Growing up, my Dad didn't read to me at bedtime. Instead, he did something far better. He used to make up stories. Freestyle. Freestyle! And I took this completely for granted.
In my memory, there was a new one every night of my childhood but that can't be right that would equal thousands of stories over the years. I know there were a lot of them though. And I know they all came from the alchemy of imagination and memory.
A war baby, my Dad's childhood was one of running around the countryside to which his family had moved from the big city. It was a childhood of rationing and of friends whose dads never came home. It wasn't a wealthy childhood (I don't think many were in the immediately post-war period). But these were not sad stories.
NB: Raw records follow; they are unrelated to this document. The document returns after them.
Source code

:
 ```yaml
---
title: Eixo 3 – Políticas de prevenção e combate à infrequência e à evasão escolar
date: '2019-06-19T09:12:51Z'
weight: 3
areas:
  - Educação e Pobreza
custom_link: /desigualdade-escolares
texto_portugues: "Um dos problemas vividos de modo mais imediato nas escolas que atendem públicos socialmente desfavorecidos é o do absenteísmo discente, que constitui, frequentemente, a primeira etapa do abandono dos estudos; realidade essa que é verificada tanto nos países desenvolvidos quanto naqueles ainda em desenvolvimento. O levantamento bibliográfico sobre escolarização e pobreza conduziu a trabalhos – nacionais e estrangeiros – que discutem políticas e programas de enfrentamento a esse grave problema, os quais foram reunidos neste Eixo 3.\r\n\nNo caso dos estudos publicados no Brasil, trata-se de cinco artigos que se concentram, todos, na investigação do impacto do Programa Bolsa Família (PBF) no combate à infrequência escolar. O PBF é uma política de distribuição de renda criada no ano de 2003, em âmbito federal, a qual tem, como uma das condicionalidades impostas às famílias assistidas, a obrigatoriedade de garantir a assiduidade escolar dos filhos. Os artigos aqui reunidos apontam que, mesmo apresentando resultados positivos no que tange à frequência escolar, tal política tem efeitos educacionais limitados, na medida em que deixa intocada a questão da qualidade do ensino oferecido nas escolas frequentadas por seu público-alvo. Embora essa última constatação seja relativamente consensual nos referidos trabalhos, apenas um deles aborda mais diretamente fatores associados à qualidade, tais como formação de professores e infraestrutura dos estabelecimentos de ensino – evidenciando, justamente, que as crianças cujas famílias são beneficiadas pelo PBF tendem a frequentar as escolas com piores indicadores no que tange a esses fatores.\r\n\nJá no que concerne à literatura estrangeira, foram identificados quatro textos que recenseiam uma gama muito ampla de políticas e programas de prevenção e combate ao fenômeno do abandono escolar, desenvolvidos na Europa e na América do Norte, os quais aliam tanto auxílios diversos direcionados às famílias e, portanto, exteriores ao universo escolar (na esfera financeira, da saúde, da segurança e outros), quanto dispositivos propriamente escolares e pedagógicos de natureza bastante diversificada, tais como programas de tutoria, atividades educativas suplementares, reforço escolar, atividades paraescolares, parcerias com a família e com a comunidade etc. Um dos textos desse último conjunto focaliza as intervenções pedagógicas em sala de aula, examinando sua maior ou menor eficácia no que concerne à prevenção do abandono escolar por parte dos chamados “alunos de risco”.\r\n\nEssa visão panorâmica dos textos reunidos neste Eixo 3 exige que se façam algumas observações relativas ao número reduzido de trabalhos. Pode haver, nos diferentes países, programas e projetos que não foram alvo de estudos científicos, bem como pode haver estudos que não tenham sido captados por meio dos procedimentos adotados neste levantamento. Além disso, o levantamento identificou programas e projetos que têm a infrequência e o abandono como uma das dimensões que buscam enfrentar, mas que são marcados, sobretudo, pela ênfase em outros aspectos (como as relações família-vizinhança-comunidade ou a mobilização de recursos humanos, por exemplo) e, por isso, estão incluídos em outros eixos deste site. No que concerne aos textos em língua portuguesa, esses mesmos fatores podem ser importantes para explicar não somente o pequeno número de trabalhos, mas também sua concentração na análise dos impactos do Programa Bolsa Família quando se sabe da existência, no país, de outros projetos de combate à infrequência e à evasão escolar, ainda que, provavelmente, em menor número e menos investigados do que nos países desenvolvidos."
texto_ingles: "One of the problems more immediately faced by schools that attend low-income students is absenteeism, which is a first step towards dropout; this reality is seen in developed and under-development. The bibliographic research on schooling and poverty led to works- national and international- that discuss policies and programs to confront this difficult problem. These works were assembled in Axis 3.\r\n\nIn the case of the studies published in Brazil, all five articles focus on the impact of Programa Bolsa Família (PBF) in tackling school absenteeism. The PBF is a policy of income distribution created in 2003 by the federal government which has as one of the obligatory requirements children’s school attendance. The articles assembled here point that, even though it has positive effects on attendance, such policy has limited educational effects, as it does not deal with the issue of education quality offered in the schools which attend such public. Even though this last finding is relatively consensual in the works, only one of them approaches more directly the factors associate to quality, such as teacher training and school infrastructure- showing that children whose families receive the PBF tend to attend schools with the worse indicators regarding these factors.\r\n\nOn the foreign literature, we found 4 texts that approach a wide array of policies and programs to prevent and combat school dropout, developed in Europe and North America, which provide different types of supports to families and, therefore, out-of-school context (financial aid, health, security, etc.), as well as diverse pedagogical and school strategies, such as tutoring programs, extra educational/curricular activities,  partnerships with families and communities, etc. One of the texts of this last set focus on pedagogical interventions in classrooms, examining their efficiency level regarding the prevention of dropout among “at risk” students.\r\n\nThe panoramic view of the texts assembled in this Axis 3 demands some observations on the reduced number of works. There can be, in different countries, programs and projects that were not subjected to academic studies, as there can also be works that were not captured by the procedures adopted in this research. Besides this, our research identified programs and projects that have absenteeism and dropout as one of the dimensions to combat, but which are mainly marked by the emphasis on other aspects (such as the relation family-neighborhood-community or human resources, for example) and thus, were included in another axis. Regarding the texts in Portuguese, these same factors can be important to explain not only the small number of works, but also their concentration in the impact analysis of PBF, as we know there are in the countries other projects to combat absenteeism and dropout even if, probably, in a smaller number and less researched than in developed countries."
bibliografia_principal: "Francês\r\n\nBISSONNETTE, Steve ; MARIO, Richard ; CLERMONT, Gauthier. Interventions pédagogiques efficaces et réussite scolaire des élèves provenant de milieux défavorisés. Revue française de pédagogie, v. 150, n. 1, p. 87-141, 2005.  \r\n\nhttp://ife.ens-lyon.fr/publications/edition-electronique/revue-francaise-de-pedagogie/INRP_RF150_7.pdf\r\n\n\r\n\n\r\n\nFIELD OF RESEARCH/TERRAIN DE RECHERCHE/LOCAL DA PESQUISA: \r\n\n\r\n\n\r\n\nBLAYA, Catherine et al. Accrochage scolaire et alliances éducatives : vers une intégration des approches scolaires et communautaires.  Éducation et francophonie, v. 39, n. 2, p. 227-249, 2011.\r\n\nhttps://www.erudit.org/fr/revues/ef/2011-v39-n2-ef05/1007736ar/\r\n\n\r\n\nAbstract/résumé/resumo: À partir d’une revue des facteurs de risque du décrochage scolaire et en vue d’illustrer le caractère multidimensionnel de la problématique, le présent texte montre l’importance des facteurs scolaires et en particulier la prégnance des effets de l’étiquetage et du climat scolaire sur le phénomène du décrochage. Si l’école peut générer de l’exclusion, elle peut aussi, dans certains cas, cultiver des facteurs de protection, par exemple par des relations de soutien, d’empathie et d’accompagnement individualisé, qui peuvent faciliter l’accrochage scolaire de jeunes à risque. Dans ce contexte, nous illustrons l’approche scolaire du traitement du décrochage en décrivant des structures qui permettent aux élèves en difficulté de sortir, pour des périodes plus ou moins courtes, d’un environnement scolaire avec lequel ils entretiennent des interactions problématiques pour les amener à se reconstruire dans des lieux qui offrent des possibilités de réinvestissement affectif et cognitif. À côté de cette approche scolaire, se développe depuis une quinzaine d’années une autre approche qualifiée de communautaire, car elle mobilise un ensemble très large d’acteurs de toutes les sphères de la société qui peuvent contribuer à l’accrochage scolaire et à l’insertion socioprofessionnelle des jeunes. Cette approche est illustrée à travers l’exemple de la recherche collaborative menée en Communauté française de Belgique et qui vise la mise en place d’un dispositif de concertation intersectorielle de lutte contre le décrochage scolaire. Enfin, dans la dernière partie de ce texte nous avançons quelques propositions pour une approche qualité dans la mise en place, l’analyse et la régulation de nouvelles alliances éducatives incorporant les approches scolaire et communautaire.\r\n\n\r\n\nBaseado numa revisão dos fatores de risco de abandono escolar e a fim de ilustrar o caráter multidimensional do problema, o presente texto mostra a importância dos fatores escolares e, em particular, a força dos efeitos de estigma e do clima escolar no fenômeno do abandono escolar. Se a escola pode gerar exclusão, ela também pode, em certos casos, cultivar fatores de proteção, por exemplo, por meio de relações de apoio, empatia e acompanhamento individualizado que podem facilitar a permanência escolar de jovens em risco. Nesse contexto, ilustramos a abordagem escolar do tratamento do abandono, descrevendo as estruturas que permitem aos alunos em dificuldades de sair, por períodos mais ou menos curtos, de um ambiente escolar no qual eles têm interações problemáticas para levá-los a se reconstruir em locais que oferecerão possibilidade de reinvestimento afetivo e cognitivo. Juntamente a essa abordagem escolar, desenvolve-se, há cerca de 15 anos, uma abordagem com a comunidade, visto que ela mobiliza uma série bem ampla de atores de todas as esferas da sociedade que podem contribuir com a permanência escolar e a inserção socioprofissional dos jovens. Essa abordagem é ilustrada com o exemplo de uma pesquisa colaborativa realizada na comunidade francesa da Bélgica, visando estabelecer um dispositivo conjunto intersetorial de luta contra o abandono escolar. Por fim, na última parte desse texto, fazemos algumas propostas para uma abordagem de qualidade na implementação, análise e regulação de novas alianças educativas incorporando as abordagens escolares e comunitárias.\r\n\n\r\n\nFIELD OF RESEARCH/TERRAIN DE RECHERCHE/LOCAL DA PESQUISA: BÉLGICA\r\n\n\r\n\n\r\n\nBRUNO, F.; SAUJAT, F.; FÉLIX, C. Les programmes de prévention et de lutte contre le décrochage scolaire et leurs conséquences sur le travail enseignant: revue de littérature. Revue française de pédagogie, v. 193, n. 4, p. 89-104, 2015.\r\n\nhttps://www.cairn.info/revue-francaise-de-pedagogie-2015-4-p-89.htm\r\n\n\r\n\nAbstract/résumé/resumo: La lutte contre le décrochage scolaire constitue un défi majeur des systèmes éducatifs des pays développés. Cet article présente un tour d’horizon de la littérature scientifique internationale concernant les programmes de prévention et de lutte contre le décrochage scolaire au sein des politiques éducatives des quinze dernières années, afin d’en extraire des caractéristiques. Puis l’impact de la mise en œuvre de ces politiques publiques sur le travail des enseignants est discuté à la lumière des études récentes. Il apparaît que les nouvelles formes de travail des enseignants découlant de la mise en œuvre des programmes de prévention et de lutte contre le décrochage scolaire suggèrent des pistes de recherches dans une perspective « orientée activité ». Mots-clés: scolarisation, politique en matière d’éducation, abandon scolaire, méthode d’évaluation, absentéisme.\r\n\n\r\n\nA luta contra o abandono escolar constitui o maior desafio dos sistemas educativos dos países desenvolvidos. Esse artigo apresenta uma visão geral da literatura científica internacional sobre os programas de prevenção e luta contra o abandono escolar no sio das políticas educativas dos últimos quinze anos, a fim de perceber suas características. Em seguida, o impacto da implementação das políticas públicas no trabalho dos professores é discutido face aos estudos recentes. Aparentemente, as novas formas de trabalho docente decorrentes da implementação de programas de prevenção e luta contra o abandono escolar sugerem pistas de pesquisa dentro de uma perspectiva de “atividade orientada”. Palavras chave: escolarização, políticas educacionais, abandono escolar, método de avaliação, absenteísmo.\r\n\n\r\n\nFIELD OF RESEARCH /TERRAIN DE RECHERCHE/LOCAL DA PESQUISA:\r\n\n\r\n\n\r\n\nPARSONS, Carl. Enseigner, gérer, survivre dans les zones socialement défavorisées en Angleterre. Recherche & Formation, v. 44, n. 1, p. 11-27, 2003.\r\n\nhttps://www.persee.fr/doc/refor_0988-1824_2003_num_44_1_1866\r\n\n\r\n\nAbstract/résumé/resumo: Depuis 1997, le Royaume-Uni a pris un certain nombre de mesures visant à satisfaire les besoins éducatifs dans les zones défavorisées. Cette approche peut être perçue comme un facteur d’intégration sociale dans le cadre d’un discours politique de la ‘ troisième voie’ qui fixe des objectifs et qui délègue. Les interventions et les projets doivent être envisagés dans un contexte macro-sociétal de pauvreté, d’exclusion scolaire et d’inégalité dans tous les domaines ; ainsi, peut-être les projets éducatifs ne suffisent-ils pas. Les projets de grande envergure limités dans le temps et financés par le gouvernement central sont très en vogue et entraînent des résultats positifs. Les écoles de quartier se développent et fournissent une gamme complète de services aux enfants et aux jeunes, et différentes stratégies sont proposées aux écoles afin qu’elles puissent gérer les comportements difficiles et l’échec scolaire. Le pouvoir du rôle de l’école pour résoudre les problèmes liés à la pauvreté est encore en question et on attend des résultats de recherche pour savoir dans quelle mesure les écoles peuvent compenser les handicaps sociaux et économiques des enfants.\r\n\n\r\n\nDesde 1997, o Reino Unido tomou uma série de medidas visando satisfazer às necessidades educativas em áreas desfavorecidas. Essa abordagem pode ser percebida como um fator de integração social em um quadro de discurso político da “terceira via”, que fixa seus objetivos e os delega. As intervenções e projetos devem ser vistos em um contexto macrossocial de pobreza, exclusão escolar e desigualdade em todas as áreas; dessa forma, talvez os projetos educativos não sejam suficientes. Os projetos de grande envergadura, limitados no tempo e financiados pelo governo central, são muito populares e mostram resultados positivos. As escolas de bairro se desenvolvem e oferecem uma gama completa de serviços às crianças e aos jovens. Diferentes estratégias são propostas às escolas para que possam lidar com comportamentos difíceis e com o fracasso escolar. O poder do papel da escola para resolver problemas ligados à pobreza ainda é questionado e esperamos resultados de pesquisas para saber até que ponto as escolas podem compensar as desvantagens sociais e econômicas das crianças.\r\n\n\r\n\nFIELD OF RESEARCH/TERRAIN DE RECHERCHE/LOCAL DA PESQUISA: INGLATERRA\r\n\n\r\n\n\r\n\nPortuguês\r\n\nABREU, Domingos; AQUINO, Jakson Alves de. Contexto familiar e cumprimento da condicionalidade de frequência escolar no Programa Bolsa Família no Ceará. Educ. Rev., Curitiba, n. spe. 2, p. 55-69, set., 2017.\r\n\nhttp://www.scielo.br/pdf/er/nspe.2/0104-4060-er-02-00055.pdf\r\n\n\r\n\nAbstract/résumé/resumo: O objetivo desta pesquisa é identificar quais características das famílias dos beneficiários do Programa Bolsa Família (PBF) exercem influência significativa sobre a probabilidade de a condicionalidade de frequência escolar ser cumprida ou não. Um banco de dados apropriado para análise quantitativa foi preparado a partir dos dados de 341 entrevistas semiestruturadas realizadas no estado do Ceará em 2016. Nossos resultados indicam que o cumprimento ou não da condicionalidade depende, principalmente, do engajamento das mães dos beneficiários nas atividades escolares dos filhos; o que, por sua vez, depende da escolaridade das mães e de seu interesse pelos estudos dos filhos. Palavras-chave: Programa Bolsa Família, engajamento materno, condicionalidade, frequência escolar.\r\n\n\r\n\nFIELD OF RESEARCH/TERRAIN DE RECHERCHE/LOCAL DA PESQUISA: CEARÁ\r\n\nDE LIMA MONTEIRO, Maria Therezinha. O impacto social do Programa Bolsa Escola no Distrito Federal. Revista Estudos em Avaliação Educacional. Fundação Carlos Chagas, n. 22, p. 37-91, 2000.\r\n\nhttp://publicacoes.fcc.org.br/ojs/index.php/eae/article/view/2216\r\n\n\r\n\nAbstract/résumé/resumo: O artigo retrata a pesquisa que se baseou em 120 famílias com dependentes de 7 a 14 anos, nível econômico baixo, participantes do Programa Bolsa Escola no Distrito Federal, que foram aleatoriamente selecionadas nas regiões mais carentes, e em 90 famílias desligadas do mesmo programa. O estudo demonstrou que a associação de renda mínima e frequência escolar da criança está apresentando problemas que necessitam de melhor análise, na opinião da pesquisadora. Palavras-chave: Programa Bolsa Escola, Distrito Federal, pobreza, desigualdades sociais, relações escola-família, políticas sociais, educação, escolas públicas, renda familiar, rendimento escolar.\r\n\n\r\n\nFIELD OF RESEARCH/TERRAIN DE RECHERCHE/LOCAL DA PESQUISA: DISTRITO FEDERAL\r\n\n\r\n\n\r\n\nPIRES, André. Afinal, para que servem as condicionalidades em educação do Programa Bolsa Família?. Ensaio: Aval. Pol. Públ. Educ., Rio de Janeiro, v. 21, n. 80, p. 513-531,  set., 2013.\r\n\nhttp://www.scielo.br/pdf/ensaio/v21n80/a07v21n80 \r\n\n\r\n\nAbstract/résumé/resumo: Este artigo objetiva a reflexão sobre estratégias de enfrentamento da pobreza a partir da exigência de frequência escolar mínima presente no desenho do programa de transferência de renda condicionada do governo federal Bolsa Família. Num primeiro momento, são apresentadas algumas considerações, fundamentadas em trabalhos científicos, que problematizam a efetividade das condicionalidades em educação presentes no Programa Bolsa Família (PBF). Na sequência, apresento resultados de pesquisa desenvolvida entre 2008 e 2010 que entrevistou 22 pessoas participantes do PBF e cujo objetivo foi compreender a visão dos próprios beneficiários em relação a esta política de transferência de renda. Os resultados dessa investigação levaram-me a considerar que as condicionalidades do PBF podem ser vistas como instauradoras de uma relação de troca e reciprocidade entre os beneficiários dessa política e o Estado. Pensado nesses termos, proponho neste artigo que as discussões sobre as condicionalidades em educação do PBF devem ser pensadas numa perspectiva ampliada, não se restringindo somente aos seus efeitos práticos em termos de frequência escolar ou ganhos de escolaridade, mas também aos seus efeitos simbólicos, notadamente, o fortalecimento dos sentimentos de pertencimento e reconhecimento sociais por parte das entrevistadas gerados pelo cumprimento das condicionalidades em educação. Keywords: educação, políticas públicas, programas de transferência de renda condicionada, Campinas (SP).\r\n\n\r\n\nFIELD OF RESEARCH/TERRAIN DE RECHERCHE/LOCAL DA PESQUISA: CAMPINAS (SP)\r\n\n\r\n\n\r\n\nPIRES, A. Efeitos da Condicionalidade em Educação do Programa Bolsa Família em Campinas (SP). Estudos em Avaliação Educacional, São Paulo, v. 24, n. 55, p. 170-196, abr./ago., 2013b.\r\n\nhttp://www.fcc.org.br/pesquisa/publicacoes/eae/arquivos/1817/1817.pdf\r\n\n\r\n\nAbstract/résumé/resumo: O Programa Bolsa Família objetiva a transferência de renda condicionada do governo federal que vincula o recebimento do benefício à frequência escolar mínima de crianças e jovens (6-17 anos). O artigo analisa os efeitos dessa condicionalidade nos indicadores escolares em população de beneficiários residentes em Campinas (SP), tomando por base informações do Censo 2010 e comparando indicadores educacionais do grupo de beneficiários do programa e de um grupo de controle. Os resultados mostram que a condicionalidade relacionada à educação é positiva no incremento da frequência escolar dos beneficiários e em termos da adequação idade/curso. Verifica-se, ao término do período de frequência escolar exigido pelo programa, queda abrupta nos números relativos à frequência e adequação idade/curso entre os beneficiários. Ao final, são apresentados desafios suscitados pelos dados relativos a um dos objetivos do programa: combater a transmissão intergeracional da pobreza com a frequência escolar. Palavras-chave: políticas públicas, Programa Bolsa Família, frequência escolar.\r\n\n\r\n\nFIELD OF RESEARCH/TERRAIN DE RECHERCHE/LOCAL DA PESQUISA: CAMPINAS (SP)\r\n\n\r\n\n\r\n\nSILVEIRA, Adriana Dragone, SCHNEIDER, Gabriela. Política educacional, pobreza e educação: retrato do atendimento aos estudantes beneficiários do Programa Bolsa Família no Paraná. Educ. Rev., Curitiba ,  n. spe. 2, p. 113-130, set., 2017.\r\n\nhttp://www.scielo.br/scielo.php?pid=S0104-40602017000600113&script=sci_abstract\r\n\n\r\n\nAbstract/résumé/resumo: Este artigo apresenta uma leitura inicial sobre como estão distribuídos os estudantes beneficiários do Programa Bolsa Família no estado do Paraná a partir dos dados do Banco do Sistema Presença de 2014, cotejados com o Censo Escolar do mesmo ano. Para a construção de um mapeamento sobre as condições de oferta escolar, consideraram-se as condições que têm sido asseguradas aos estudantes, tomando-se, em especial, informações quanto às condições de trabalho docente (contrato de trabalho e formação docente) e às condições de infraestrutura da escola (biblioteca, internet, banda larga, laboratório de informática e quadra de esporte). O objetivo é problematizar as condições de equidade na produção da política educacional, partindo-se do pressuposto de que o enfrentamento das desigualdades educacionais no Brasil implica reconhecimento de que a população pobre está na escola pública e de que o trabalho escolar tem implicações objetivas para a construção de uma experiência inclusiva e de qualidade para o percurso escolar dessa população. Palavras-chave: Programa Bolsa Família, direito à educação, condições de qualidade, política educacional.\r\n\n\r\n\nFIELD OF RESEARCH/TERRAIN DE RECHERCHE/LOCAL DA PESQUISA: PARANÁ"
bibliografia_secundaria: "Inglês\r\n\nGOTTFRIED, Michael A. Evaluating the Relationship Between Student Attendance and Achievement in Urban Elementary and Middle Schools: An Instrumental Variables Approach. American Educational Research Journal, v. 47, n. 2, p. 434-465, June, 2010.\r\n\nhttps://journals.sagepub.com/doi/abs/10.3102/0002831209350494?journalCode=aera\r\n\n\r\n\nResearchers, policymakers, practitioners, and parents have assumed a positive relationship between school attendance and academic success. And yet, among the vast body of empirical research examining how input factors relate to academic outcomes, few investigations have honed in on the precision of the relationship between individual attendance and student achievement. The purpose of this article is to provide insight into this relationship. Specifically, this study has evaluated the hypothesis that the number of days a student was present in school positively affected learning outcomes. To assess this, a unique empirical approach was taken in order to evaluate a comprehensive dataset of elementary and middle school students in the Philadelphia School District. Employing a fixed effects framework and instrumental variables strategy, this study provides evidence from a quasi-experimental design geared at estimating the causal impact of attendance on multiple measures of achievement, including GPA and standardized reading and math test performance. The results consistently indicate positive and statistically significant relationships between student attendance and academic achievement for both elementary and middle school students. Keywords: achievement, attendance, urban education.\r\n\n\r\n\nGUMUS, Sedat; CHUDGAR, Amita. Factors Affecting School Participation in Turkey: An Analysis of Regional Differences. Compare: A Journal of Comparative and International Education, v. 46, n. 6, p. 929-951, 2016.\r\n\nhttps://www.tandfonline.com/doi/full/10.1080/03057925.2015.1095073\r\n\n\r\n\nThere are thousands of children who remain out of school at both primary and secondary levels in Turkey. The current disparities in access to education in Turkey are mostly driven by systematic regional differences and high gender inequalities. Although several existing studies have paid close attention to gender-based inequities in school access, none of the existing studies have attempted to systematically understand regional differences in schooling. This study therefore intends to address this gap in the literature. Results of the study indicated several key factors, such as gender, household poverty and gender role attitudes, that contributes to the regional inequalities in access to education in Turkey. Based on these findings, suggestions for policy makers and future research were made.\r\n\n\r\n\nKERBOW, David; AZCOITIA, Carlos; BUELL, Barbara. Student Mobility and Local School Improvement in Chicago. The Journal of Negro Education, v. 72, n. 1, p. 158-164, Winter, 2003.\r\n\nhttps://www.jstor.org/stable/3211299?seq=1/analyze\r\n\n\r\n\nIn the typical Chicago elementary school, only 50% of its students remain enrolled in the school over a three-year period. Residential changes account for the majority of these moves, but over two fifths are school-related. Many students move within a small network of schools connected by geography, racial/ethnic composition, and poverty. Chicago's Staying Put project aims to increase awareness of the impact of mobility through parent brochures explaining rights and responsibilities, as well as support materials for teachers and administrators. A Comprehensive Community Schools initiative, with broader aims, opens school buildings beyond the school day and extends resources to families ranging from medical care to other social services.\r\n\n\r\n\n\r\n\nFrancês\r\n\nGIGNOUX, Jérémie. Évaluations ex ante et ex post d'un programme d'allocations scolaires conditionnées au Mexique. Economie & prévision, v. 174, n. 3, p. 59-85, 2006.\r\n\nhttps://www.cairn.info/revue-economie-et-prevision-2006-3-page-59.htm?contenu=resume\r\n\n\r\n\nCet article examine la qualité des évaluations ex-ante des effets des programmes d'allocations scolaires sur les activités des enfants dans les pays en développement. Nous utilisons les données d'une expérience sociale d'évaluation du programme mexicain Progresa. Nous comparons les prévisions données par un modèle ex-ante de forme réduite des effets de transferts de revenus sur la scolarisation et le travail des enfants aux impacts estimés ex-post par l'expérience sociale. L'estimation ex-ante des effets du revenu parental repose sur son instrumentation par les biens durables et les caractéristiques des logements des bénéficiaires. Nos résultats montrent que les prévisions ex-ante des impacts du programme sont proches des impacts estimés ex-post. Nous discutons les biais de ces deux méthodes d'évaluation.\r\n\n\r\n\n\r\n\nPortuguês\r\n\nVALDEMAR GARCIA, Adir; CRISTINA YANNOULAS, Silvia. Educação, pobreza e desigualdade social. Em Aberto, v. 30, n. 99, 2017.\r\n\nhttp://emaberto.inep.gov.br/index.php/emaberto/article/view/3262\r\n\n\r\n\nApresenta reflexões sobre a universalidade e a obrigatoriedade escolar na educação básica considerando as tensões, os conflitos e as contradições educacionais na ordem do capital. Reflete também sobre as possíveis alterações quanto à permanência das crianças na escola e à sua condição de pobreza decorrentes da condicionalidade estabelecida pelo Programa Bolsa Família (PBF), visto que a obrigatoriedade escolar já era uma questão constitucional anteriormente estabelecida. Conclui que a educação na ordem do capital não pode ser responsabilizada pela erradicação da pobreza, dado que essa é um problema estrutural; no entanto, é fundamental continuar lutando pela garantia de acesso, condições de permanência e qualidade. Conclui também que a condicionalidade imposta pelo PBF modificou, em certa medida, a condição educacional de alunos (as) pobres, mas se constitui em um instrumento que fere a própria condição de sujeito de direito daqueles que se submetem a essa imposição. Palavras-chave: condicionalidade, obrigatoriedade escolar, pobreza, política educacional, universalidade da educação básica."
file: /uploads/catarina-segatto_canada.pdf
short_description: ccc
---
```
They were generally tales of adventure and derring-do. Of MI5 and German planes and bombsites and secret tunnels. There were comedy farces involving bikes with no brakes, and there were complex spy sagas that ran across several bedtimes with endless twists and turns. I loved the Famous Five but my dad and his friends' capers would have left those dorks crying on Kirrin Island.
I clearly remember trying to record my Dad telling stories, so I could listen again on my own time, during the day, when my Dad was at work. Somehow, it wasn't quite the same. The recording flattened something, or maybe it was the lack of mannerisms, expressions. Perhaps he was on to me, and it dented the magic. Perhaps, though I don't want to admit it, part of that magic was in the way it was received. The ears of a Daddy's girl.
And now my Dad is "Grandad Seaside" to my kids. Who all love his stories, which no longer seem to feature his own childhood, but are instead real life missives about the people he's met, or more often the animals. My seven-year-old's favourite story from me is actually about the time Grandad Seaside mistook a dog in a car for a mean old man giving him evil looks. He went over to see what the old fella's problem was and ended up adopting the dog. Murphy lived with us until he was fifteen.
Everything that touches my dad becomes a story, but as far as I know, he's never written them down. But those stories stirred something, sowed a seed in me that never stopped growing. They shaped the way I saw the world, as a playground filled with secrets and adventure. Even now, I can't pass a bookcase without assuming there's a secret corridor behind it; an old tree with assuming there's a secret network of tunnels under it. My dad's stories are probably the reason I'm a writer now. They're definitely the reason I often used to take my kids to explore nearby a disused asylum close to our old home. We got chased off by a security guard once, but spent the whole walk home excitedly making up ghost stories and time travel adventures.
Stories don't have to cost anything, or come in fancy wrapping (though those are nice too), but you never know where a little bit of imagination can lead. Or the lifelong effect it might have.